Committee introduces third version of ‘obscene content’ library bill
Published atBOISE (Idaho Reports) — The House State Affairs Committee on Monday introduced the third library bill of the year, after another version of the bill died in the Senate by just one vote.
Monday’s bill, sponsored by Rep. Jaron Crane, R-Nampa, is an amended version of H 384, the first library bill introduced in January. Changes to the legislation include implementing parts of the Miller test to help prevent legal challenges.
The U.S. Supreme Court created the Miller test to determine whether speech or expression can be labeled obscene. Obscenity is not protected under the First Amendment of the U.S. Constitution.

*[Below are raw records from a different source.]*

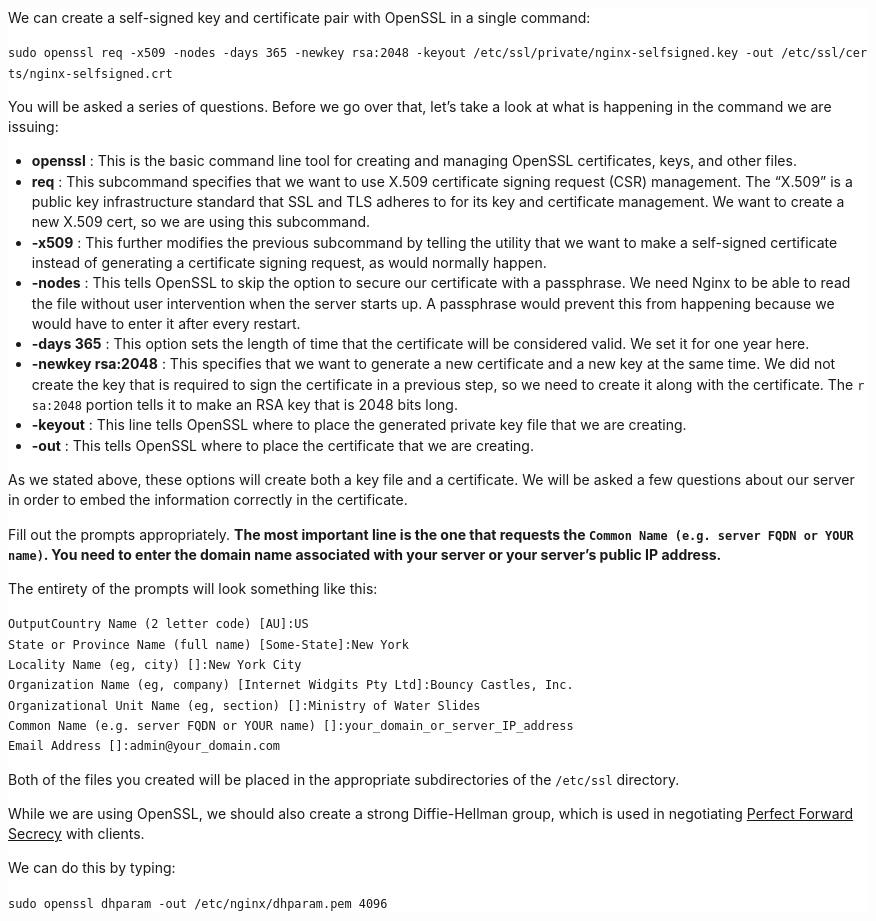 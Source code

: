 We can create a self-signed key and certificate pair with OpenSSL in a single command:

    sudo openssl req -x509 -nodes -days 365 -newkey rsa:2048 -keyout /etc/ssl/private/nginx-selfsigned.key -out /etc/ssl/certs/nginx-selfsigned.crt

You will be asked a series of questions. Before we go over that, let’s take a look at what is happening in the command we are issuing:

- **openssl** : This is the basic command line tool for creating and managing OpenSSL certificates, keys, and other files.
- **req** : This subcommand specifies that we want to use X.509 certificate signing request (CSR) management. The “X.509” is a public key infrastructure standard that SSL and TLS adheres to for its key and certificate management. We want to create a new X.509 cert, so we are using this subcommand.
- **-x509** : This further modifies the previous subcommand by telling the utility that we want to make a self-signed certificate instead of generating a certificate signing request, as would normally happen.
- **-nodes** : This tells OpenSSL to skip the option to secure our certificate with a passphrase. We need Nginx to be able to read the file without user intervention when the server starts up. A passphrase would prevent this from happening because we would have to enter it after every restart.
- **-days 365** : This option sets the length of time that the certificate will be considered valid. We set it for one year here.
- **-newkey rsa:2048** : This specifies that we want to generate a new certificate and a new key at the same time. We did not create the key that is required to sign the certificate in a previous step, so we need to create it along with the certificate. The `rsa:2048` portion tells it to make an RSA key that is 2048 bits long.
- **-keyout** : This line tells OpenSSL where to place the generated private key file that we are creating.
- **-out** : This tells OpenSSL where to place the certificate that we are creating.

As we stated above, these options will create both a key file and a certificate. We will be asked a few questions about our server in order to embed the information correctly in the certificate.

Fill out the prompts appropriately. **The most important line is the one that requests the `Common Name (e.g. server FQDN or YOUR name)`. You need to enter the domain name associated with your server or your server’s public IP address.**

The entirety of the prompts will look something like this:

    OutputCountry Name (2 letter code) [AU]:US
    State or Province Name (full name) [Some-State]:New York
    Locality Name (eg, city) []:New York City
    Organization Name (eg, company) [Internet Widgits Pty Ltd]:Bouncy Castles, Inc.
    Organizational Unit Name (eg, section) []:Ministry of Water Slides
    Common Name (e.g. server FQDN or YOUR name) []:your_domain_or_server_IP_address
    Email Address []:admin@your_domain.com

Both of the files you created will be placed in the appropriate subdirectories of the `/etc/ssl` directory.

While we are using OpenSSL, we should also create a strong Diffie-Hellman group, which is used in negotiating [Perfect Forward Secrecy](https://en.wikipedia.org/wiki/Forward_secrecy) with clients.

We can do this by typing:

    sudo openssl dhparam -out /etc/nginx/dhparam.pem 4096
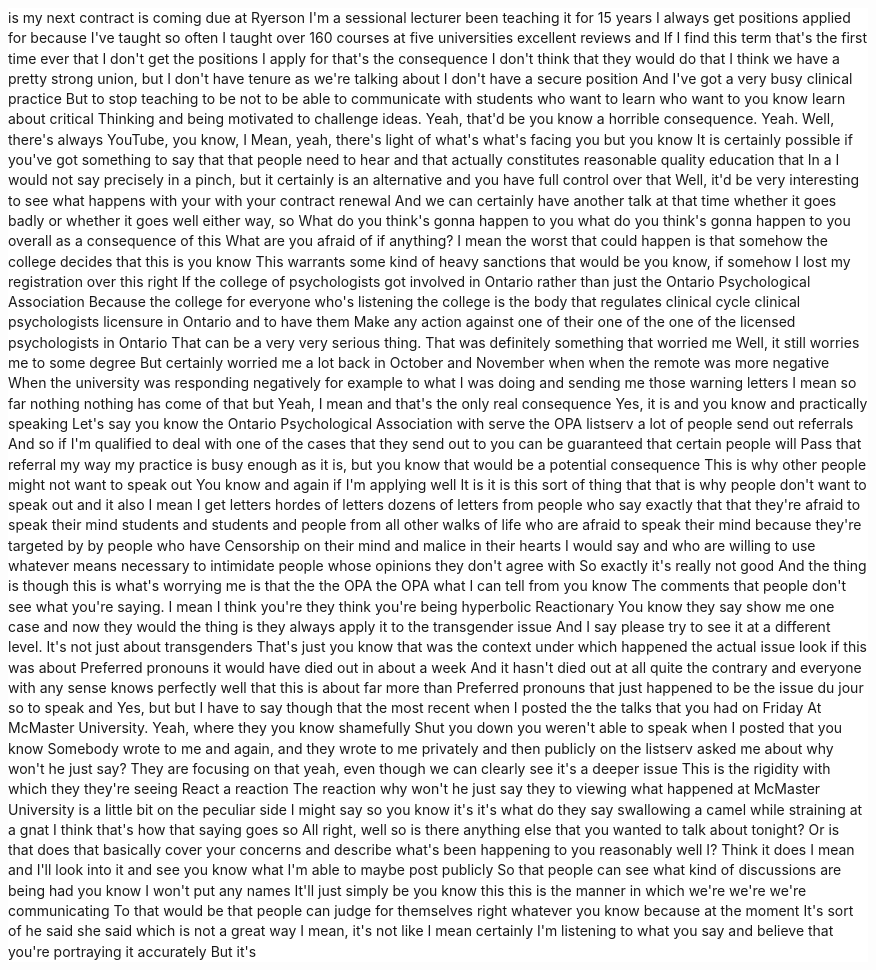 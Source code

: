 is my next contract is coming due at Ryerson I'm a sessional lecturer been teaching it for 15 years I always get positions applied for because I've taught so often I taught over 160 courses at five universities excellent reviews and If I find this term that's the first time ever that I don't get the positions I apply for that's the consequence I don't think that they would do that I think we have a pretty strong union, but I don't have tenure as we're talking about I don't have a secure position And I've got a very busy clinical practice But to stop teaching to be not to be able to communicate with students who want to learn who want to you know learn about critical Thinking and being motivated to challenge ideas. Yeah, that'd be you know a horrible consequence. Yeah. Well, there's always YouTube, you know, I Mean, yeah, there's light of what's what's facing you but you know It is certainly possible if you've got something to say that that people need to hear and that actually constitutes reasonable quality education that In a I would not say precisely in a pinch, but it certainly is an alternative and you have full control over that Well, it'd be very interesting to see what happens with your with your contract renewal And we can certainly have another talk at that time whether it goes badly or whether it goes well either way, so What do you think's gonna happen to you what do you think's gonna happen to you overall as a consequence of this What are you afraid of if anything? I mean the worst that could happen is that somehow the college decides that this is you know This warrants some kind of heavy sanctions that would be you know, if somehow I lost my registration over this right If the college of psychologists got involved in Ontario rather than just the Ontario Psychological Association Because the college for everyone who's listening the college is the body that regulates clinical cycle clinical psychologists licensure in Ontario and to have them Make any action against one of their one of the one of the licensed psychologists in Ontario That can be a very very serious thing. That was definitely something that worried me Well, it still worries me to some degree But certainly worried me a lot back in October and November when when the remote was more negative When the university was responding negatively for example to what I was doing and sending me those warning letters I mean so far nothing nothing has come of that but Yeah, I mean and that's the only real consequence Yes, it is and you know and practically speaking Let's say you know the Ontario Psychological Association with serve the OPA listserv a lot of people send out referrals And so if I'm qualified to deal with one of the cases that they send out to you can be guaranteed that certain people will Pass that referral my way my practice is busy enough as it is, but you know that would be a potential consequence This is why other people might not want to speak out You know and again if I'm applying well It is it is this sort of thing that that is why people don't want to speak out and it also I mean I get letters hordes of letters dozens of letters from people who say exactly that that they're afraid to speak their mind students and students and people from all other walks of life who are afraid to speak their mind because they're targeted by by people who have Censorship on their mind and malice in their hearts I would say and who are willing to use whatever means necessary to intimidate people whose opinions they don't agree with So exactly it's really not good And the thing is though this is what's worrying me is that the the OPA the OPA what I can tell from you know The comments that people don't see what you're saying. I mean I think you're they think you're being hyperbolic Reactionary You know they say show me one case and now they would the thing is they always apply it to the transgender issue And I say please try to see it at a different level. It's not just about transgenders That's just you know that was the context under which happened the actual issue look if this was about Preferred pronouns it would have died out in about a week And it hasn't died out at all quite the contrary and everyone with any sense knows perfectly well that this is about far more than Preferred pronouns that just happened to be the issue du jour so to speak and Yes, but but I have to say though that the most recent when I posted the the talks that you had on Friday At McMaster University. Yeah, where they you know shamefully Shut you down you weren't able to speak when I posted that you know Somebody wrote to me and again, and they wrote to me privately and then publicly on the listserv asked me about why won't he just say? They are focusing on that yeah, even though we can clearly see it's a deeper issue This is the rigidity with which they they're seeing React a reaction The reaction why won't he just say they to viewing what happened at McMaster University is a little bit on the peculiar side I might say so you know it's it's what do they say swallowing a camel while straining at a gnat I think that's how that saying goes so All right, well so is there anything else that you wanted to talk about tonight? Or is that does that basically cover your concerns and describe what's been happening to you reasonably well I? Think it does I mean and I'll look into it and see you know what I'm able to maybe post publicly So that people can see what kind of discussions are being had you know I won't put any names It'll just simply be you know this this is the manner in which we're we're we're communicating To that would be that people can judge for themselves right whatever you know because at the moment It's sort of he said she said which is not a great way I mean, it's not like I mean certainly I'm listening to what you say and believe that you're portraying it accurately But it's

Under the bill, content could be deemed harmful to minors when “judged by the average person, applying contemporary community standards.”

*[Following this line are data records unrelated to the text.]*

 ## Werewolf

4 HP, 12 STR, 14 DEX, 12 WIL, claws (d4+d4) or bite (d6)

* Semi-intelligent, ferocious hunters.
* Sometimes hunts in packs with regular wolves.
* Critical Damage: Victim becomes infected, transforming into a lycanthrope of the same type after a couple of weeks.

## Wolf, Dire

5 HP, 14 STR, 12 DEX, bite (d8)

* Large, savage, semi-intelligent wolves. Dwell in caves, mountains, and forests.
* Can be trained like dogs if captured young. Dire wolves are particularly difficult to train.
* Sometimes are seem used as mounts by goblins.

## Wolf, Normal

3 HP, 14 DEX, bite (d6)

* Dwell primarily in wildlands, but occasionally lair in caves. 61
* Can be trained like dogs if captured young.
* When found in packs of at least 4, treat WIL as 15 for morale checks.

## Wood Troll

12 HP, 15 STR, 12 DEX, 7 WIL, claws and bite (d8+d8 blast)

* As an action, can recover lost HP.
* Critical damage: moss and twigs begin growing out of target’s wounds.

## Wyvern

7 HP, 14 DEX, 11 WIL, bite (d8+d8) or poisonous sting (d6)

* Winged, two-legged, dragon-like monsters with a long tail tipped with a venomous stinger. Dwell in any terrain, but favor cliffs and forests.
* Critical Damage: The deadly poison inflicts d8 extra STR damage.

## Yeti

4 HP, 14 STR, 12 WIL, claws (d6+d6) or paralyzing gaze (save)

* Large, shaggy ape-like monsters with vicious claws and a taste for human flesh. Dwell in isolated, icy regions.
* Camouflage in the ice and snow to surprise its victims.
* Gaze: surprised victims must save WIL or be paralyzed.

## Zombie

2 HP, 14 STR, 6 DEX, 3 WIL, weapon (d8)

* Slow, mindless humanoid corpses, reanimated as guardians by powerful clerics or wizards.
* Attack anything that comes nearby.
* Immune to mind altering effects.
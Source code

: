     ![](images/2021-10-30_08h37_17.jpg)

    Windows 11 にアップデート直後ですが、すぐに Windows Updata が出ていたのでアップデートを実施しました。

The bill does not include a full explanation of the Miller test, but includes a sentence about if the content possesses “serious literary, artistic, political or scientific value.”
The new bill still includes nudity, sexual conduct including masturbation, sexual excitement, and sado-masochistic abuse as factors that could be “patently offensive to prevailing standards in the adult community with respect to what is suitable material for minors.”

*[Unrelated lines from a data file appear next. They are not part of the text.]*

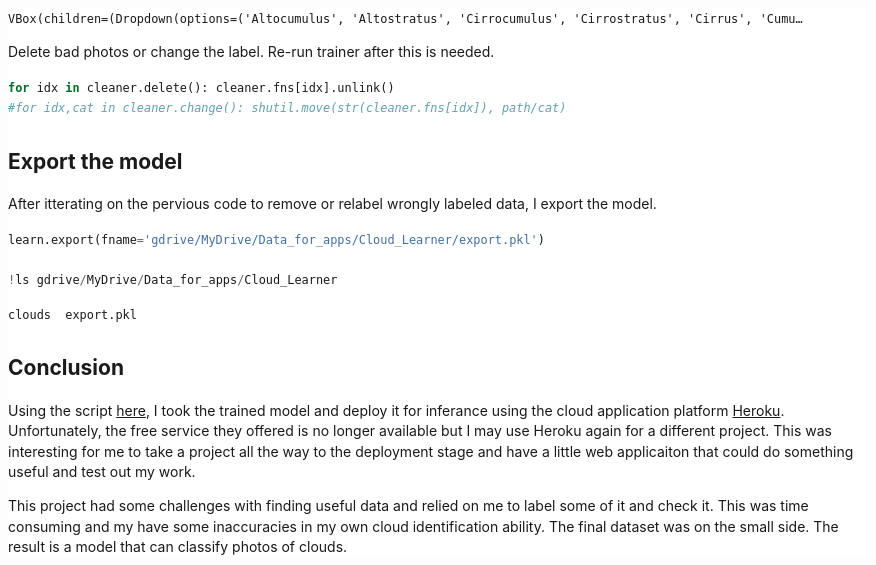 






    VBox(children=(Dropdown(options=('Altocumulus', 'Altostratus', 'Cirrocumulus', 'Cirrostratus', 'Cirrus', 'Cumu…


Delete bad photos or change the label. Re-run trainer after this is needed.


```python
for idx in cleaner.delete(): cleaner.fns[idx].unlink()
#for idx,cat in cleaner.change(): shutil.move(str(cleaner.fns[idx]), path/cat)
```

## Export the model

After itterating on the pervious code to remove or relabel wrongly labeled data, I export the model.


```python
learn.export(fname='gdrive/MyDrive/Data_for_apps/Cloud_Learner/export.pkl')

!ls gdrive/MyDrive/Data_for_apps/Cloud_Learner
```

    clouds	export.pkl


## Conclusion

Using the script [here](https://github.com/benbardev/Cloud_Classifier/blob/main/src/cloud_classifier.ipynb), I took the trained model and deploy it for inferance using the cloud application platform [Heroku](https://www.heroku.com/). Unfortunately, the free service they offered is no longer available but I may use Heroku again for a different project. This was interesting for me to take a project all the way to the deployment stage and have a little web applicaiton that could do something useful and test out my work.

This project had some challenges with finding useful data and relied on me to label some of it and check it. This was time consuming and my have some inaccuracies in my own cloud identification ability. The final dataset was on the small side. The result is a model that can classify photos of clouds.
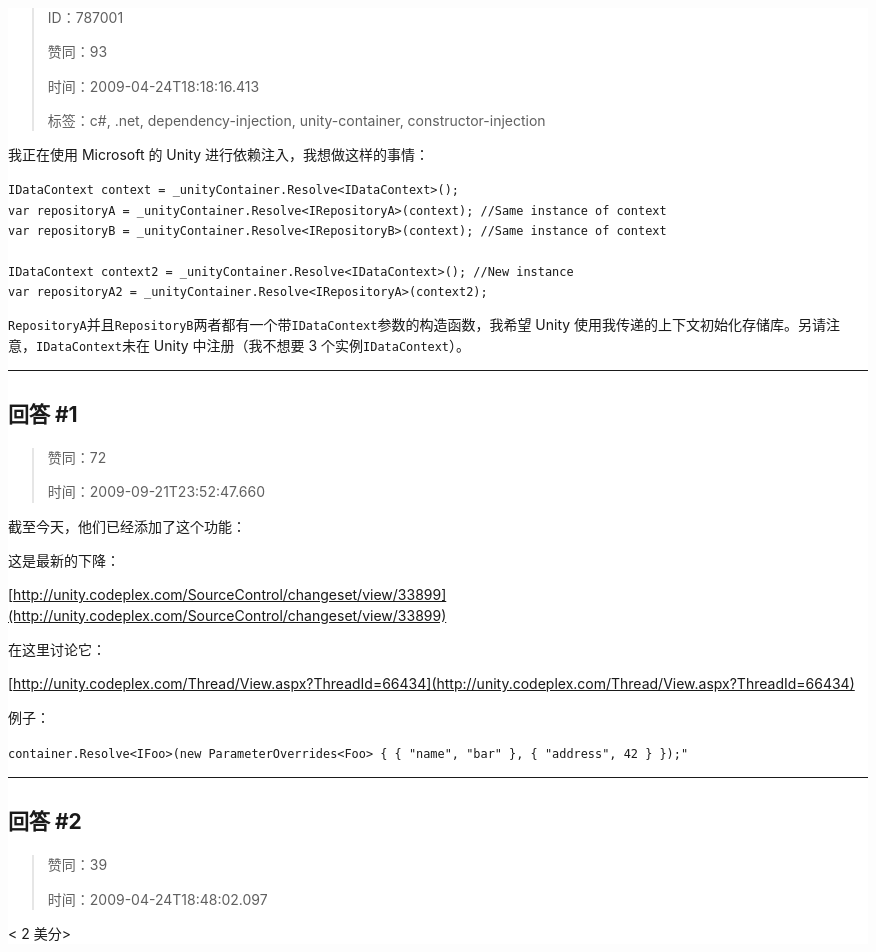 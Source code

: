 > ID：787001
> 
> 赞同：93
> 
> 时间：2009-04-24T18:18:16.413
> 
> 标签：c#, .net, dependency-injection, unity-container, constructor-injection

我正在使用 Microsoft 的 Unity 进行依赖注入，我想做这样的事情：

```
IDataContext context = _unityContainer.Resolve<IDataContext>();
var repositoryA = _unityContainer.Resolve<IRepositoryA>(context); //Same instance of context
var repositoryB = _unityContainer.Resolve<IRepositoryB>(context); //Same instance of context

IDataContext context2 = _unityContainer.Resolve<IDataContext>(); //New instance
var repositoryA2 = _unityContainer.Resolve<IRepositoryA>(context2); 
```

`RepositoryA`并且`RepositoryB`两者都有一个带`IDataContext`参数的构造函数，我希望 Unity 使用我传递的上下文初始化存储库。另请注意，`IDataContext`未在 Unity 中注册（我不想要 3 个实例`IDataContext`）。

* * *

## 回答 #1

> 赞同：72
> 
> 时间：2009-09-21T23:52:47.660

截至今天，他们已经添加了这个功能：

这是最新的下降：

[http://unity.codeplex.com/SourceControl/changeset/view/33899](http://unity.codeplex.com/SourceControl/changeset/view/33899)

在这里讨论它：

[http://unity.codeplex.com/Thread/View.aspx?ThreadId=66434](http://unity.codeplex.com/Thread/View.aspx?ThreadId=66434)

例子：

```
container.Resolve<IFoo>(new ParameterOverrides<Foo> { { "name", "bar" }, { "address", 42 } });" 
```

* * *

## 回答 #2

> 赞同：39
> 
> 时间：2009-04-24T18:48:02.097

< 2 美分>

Prior to filing a lawsuit, the bill would require a parent or guardian to provide written notice to the school or public library asking them to relocate the material within 30 days to a section designated for adults. If the library fails to relocate the “obscene content,” a lawsuit may be filed for $250, as well as actual damages and any other relief. The bill does not put a cap on how much a person could claim in actual damages, nor does it address legal fees.
The potential lawsuits include both public and private school libraries providing K-12 instruction.
Additionally, a county prosecuting attorney or the state attorney general would have a cause of action option against any library or school in violation.
The committee heard all negative testimony on Monday, with no one speaking in support of the bill. The committee advanced the new bill on a party-line vote, recommending it be sent to the second reading calendar. The means it likely won’t get another hearing with public testimony in the House.
Multiple testifiers argued against the financial toll that lawsuits could put on small libraries.
The bill provides an affirmative defense if a library employee had reason to believe the minor was 18 years old, such as being shown a fake driver’s license.
Lance McGrath, president of the Idaho Library Association, called it a “bill in search of a problem.”
“Idaho libraries, whether school or public, do not provide materials that are harmful to minors. Librarians have earned the public’s trust,” said McGrath. “The private right of action creates a bounty system that will place an incredible financial burden on libraries and open them up to serious actions and potential litigation.”
Rep. Julianne Young, R-Blackfoot, repeatedly asked testifiers if they believed children should be exposed to obscene content.
Bonnie Shuster testified in opposition to the bill, saying it should be a local issue decided by local libraries.
“I believe the problem is more misunderstandings by patrons about what meets the Miller test,” Shuster said in response to Young’s question. “I don’t think anyone wants those materials in their hands.”
Erin Kennedy, a Boise librarian and member of the Idaho Library Association, said the bill calls for relocation of some books to adult-only areas, but school libraries do not have adult sections.
“This bill would require renovations and staff to police certain areas,” Kennedy said.
She said it opens the door for anyone to file a complaint for any reason. She also said it was an attack on parents’ rights to choose what their children read.
“To put it bluntly, this bill is unnecessary. Idaho’s libraries already have processes in place for readers to request reconsideration of materials and these processes work,” Kennedy said. “They already move materials to other sections or remove them entirely if doing so aligns with their policies and First Amendment.”